Gov’t to introduce new security feature for driver’s licences
KINGSTON, Jamaica —
The Ministry of Transport and Mining will be introducing new security features on driver’s licences to eliminate fraud.
Speaking in the House of Representatives recently, Portfolio Minister, Robert Montague, said the new security features will be facilitated under the regulations of the new Road Traffic Act.
“Right now, people are walking up and down with bogus driver’s licences, and it is hard to distinguish between the bogus and the real. For example, a gentleman turned up in Spanish Town and was asked for his driver’s licence and he produced a driver’s licence in the name of a very colourful Senior Superintendent of Police – the full name,” the minister noted.
Montague pointed out that the new regulations under the Road Traffic Act will also allow for digitalised tests and periodic retesting.
“Right now, you go into an examination depot and do the test, a clerk takes it, corrects it and tells you if you pass or fail. You don’t get a chance to see the document itself. What we are moving to do is digitise it.
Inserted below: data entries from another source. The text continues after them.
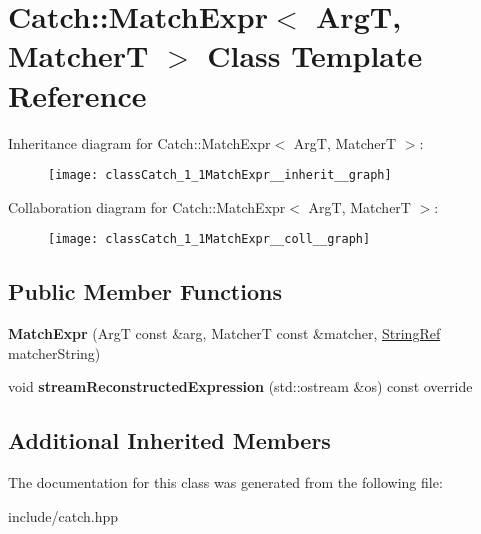 \hypertarget{classCatch_1_1MatchExpr}{}\section{Catch\+:\+:Match\+Expr$<$ ArgT, MatcherT $>$ Class Template Reference}
\label{classCatch_1_1MatchExpr}


Inheritance diagram for Catch\+:\+:Match\+Expr$<$ ArgT, MatcherT $>$\+:\nopagebreak
\begin{figure}[H]
\begin{center}
\leavevmode
\texttt{[image: classCatch\_1\_1MatchExpr\_\_inherit\_\_graph]}
\end{center}
\end{figure}


Collaboration diagram for Catch\+:\+:Match\+Expr$<$ ArgT, MatcherT $>$\+:\nopagebreak
\begin{figure}[H]
\begin{center}
\leavevmode
\texttt{[image: classCatch\_1\_1MatchExpr\_\_coll\_\_graph]}
\end{center}
\end{figure}
\subsection*{Public Member Functions}
\begin{DoxyCompactItemize}
\item 
{\bfseries Match\+Expr} (ArgT const \&arg, MatcherT const \&matcher, \hyperlink{classCatch_1_1StringRef}{String\+Ref} matcher\+String)\hypertarget{classCatch_1_1MatchExpr_ab5b9ecc4fb9e91f5f48756e75affe93d}{}\label{classCatch_1_1MatchExpr_ab5b9ecc4fb9e91f5f48756e75affe93d}

\item 
void {\bfseries stream\+Reconstructed\+Expression} (std\+::ostream \&os) const override\hypertarget{classCatch_1_1MatchExpr_ad3e41adb597750b2219bb37e51185629}{}\label{classCatch_1_1MatchExpr_ad3e41adb597750b2219bb37e51185629}

\end{DoxyCompactItemize}
\subsection*{Additional Inherited Members}


The documentation for this class was generated from the following file\+:\begin{DoxyCompactItemize}
\item 
include/catch.\+hpp\end{DoxyCompactItemize}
Once you are onscreen and online, as soon as you pass it will be centralised, so that no local person in a depot would be able to change the scores or interfere with it…; it will be centrally dealt with,” he said.
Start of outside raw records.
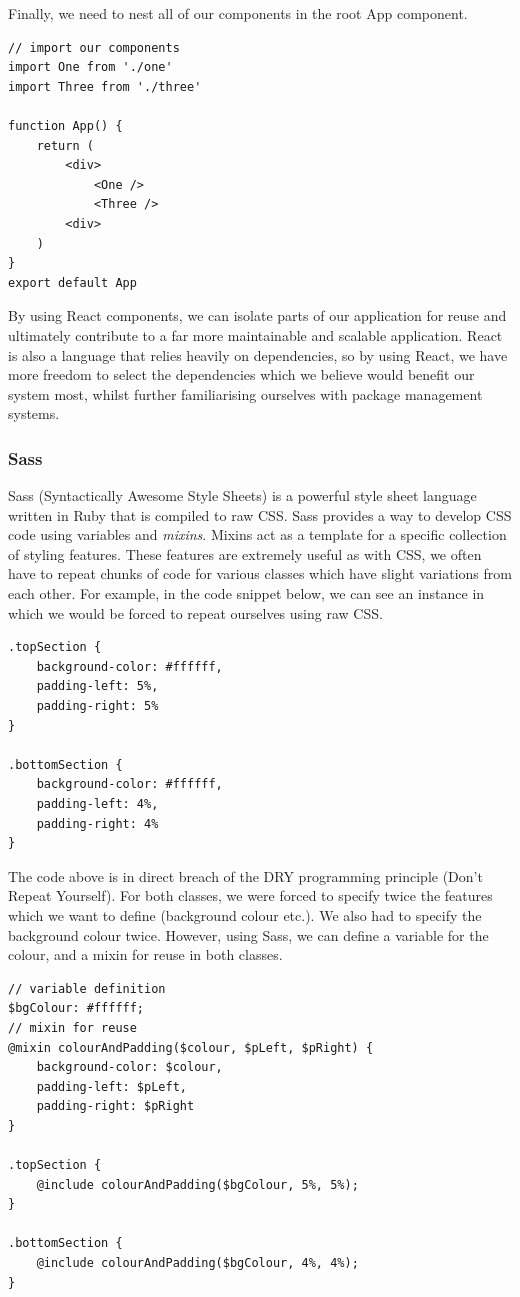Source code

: Finally, we need to nest all of our components in the root App component. 

\begin{verbatim}
// import our components
import One from './one'
import Three from './three'

function App() {
    return (
        <div>
            <One />
            <Three />
        <div>
    )
}
export default App
\end{verbatim}

By using React components, we can isolate parts of our application for reuse and ultimately contribute to a far more maintainable and scalable application. React is also a language that relies heavily on dependencies, so by using React, we have more freedom to select the dependencies which we believe would benefit our system most, whilst further familiarising ourselves with package management systems.

\subsubsection{Sass}
Sass (Syntactically Awesome Style Sheets) is a powerful style sheet language written in Ruby that is compiled to raw CSS. \cite{sass} 
Sass provides a way to develop CSS code using variables and \textit{mixins}. Mixins act as a template for a specific collection of styling features. These features are extremely useful as with CSS, we often have to repeat chunks of code for various classes which have slight variations from each other. For example, in the code snippet below, we can see an instance in which we would be forced to repeat ourselves using raw CSS. 
\begin{verbatim}
.topSection {
    background-color: #ffffff,
    padding-left: 5%,
    padding-right: 5%
}

.bottomSection {
    background-color: #ffffff,
    padding-left: 4%,
    padding-right: 4%
}
\end{verbatim}

The code above is in direct breach of the DRY programming principle (Don't Repeat Yourself). For both classes, we were forced to specify twice the features which we want to define (background colour etc.). We also had to specify the background colour twice. However, using Sass, we can define a variable for the colour, and a mixin for reuse in both classes. 

\begin{verbatim}
// variable definition 
$bgColour: #ffffff;
// mixin for reuse 
@mixin colourAndPadding($colour, $pLeft, $pRight) {
    background-color: $colour,
    padding-left: $pLeft,
    padding-right: $pRight    
}

.topSection {
    @include colourAndPadding($bgColour, 5%, 5%);
}

.bottomSection {
    @include colourAndPadding($bgColour, 4%, 4%);
}
\end{verbatim}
Montague said the regulations under the Act are being finalised. “Although this process is long and people have been waiting, it is the normal legislative process that we have to pay attention to, so that we don’t keep coming here to amend what we have just passed,” he said.
He encouraged Jamaicans to exercise patience “while we get it right”.
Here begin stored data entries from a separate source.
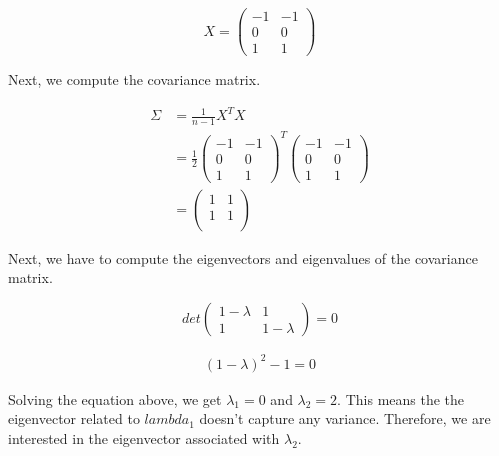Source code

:\documentclass{article}
\begin{document}
\[ X = 
    \begin{pmatrix}
        -1 & -1 \\
        0 & 0 \\
        1 & 1
    \end{pmatrix}
\]

Next, we compute the covariance matrix.

\begin{equation}
    \begin{aligned}
        \Sigma &= \frac{1}{n - 1} X^TX \\
               &= \frac{1}{2} 
                \begin{pmatrix}
                    -1 & -1 \\
                    0 & 0 \\
                    1 & 1
                \end{pmatrix}^T
                \begin{pmatrix}
                    -1 & -1 \\
                    0 & 0 \\
                    1 & 1
                \end{pmatrix} \\
                & = \begin{pmatrix}
                    1 & 1 \\
                    1 & 1 \\
                \end{pmatrix}   
    \end{aligned}
\end{equation}

Next, we have to compute the eigenvectors and eigenvalues of the covariance matrix.

\[
    det\begin{pmatrix}
        1 -  \lambda & 1 \\
        1 & 1 - \lambda
    \end{pmatrix}
    = 0
\]

\begin{equation}
    \begin{aligned}
        (1 -  \lambda)^2 - 1 = 0
    \end{aligned}
\end{equation}

Solving the equation above, we get $\lambda_1 = 0$ and $\lambda_2= 2$. This means the the eigenvector related to $lambda_1$ doesn't capture any variance. Therefore, we are interested in the eigenvector associated with $\lambda_2$.
\end{document}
In the meantime Montague said aspects of the Road Traffic Act have been gazetted and are enforced, including those that establish the Island Traffic Authority as the lead implementing agency.
“However, some sections in the old Act, once they are taken off the books, all the sections will go and that would affect the Transport Authority Act, so we are moving now as part of the process to move the sections that relate to the Transport Authority,” he said.
The new Road Traffic Bill establishes new offences, as well as provide increased penalties for breaches.